AUSTIN, Texas — The Combined Law Enforcement Associations of Texas is proud to announce the final defeat of two last-minute House of Representative’s amendments that attempted to disclose your employment file and end officer discretion on “fine only” or “Class C” arrests.
“The majority of the House of Representatives engaged in an open war against their hometown heroes. There was no lack of leadership — the Leadership led the house in direct attacks sponsored by police hate groups against our professionalism, officer discretion and our reputations.” Said Sgt. Todd Harrison, CLEAT President and 31-year law enforcement officer who is an active duty Sgt. in the Austin Police Department.
In a flurry of last-minute positioning, the CLEAT Public Affairs team found itself on full-fledged defense against absolute lies by elected officials, weak-kneed deal attempts by other conflicted police unions and the constant maneuvering by anti-police groups masquerading as conservative think tanks.
“On behalf of Texas cops, like me, I’m just glad CLEAT exists. I’m proud of our lobby team, that never sleeps and never breaks. They adhere to our core values and bleed CLEAT 24/7.” Stated Harrison.
The first attack came when Senate bill 944 was hijacked in the Texas House of Representatives and allowed to be amended by Rep. Joe Moody of El Paso. Moody attached a failed bill of his that would allow the release of an officer’s personnel file, including unfounded and unsubstantiated complaints. The Senate rejected the amendment and forced the bill to conference committee.
Then, Senate Bill 815 was also amended with a virtual ban on arrests for “fine only” or “Class C” offenses. This amendment was also offered by Rep. Moody after similar measures had failed 6 times previously. The Republican Party of Texas and the powerful Texas Public Policy Foundation with its Right on Crime Initiative joined with anti-police groups “Just Liberty,” “Austin Justice Coalition” and other “Black Lives Matter” groups to attack front line officers and their rarely used discretion to arrest for Class C offenses.
CLEAT activated relationships in the Senate when the bills with the House albatross amendments had to come back for a vote.
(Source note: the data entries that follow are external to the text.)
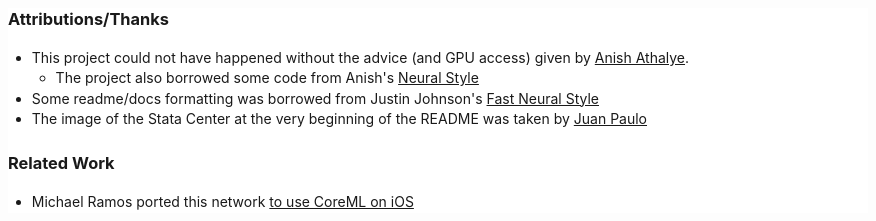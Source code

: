 ### Attributions/Thanks
- This project could not have happened without the advice (and GPU access) given by [Anish Athalye](http://www.anishathalye.com/). 
  - The project also borrowed some code from Anish's [Neural Style](https://github.com/anishathalye/neural-style/)
- Some readme/docs formatting was borrowed from Justin Johnson's [Fast Neural Style](https://github.com/jcjohnson/fast-neural-style)
- The image of the Stata Center at the very beginning of the README was taken by [Juan Paulo](https://juanpaulo.me/)

### Related Work
- Michael Ramos ported this network [to use CoreML on iOS](https://medium.com/@rambossa/diy-prisma-fast-style-transfer-app-with-coreml-and-tensorflow-817c3b90dacd)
Senator Kirk Watson had worked on the elements of SB 944 for years only to see it hijacked by House leaders with a political axe to grind. The Governor’s office quiet but solid promise of a veto made to CLEAT’s Executive Director no doubt played a role in the defeat of the amendments.
Strong supporters of law enforcement in the Senate were appointed to the conference committee on SB 815 and they resisted repeated attempts to re-write the Moody amendment on Class C arrests and stood together to remove it.
It should be noted that a number of members of the Texas House stood firm in their support of law enforcement. Rep. Phil King (R-Weatherford), Mike Lang (R- Granbury) and Tony Tinderholt (R-Arlington) not only made the right votes, but also took to the microphone on the floor of the House to explain why. Rep. King and Lang are both former officers.
Also, Rep. Giovanni Capriglione (R-Southlake), the House sponsor for SB 944, fought to keep his bill from being amended by Moody. When he failed, he made a commitment to CLEAT lobbyists to take it off in conference committee. He kept his word. He also stood with law enforcement and voted the right way on the “Class C” arrest bills.
These battles are not over. We can expect to see them again and again. Those who hate law enforcement and the men and women who run toward danger to protect others, have turned toward attacking those who advocate for those officers. They have declared open warfare on police unions and more specifically, CLEAT. We will not waiver in our defense of our members.
“There’s no organization like CLEAT.” Said Harrison. “We never give up and we’re not owned by politicians. We’re independent, we don’t accept government grants so we’re always free to fight for our members.”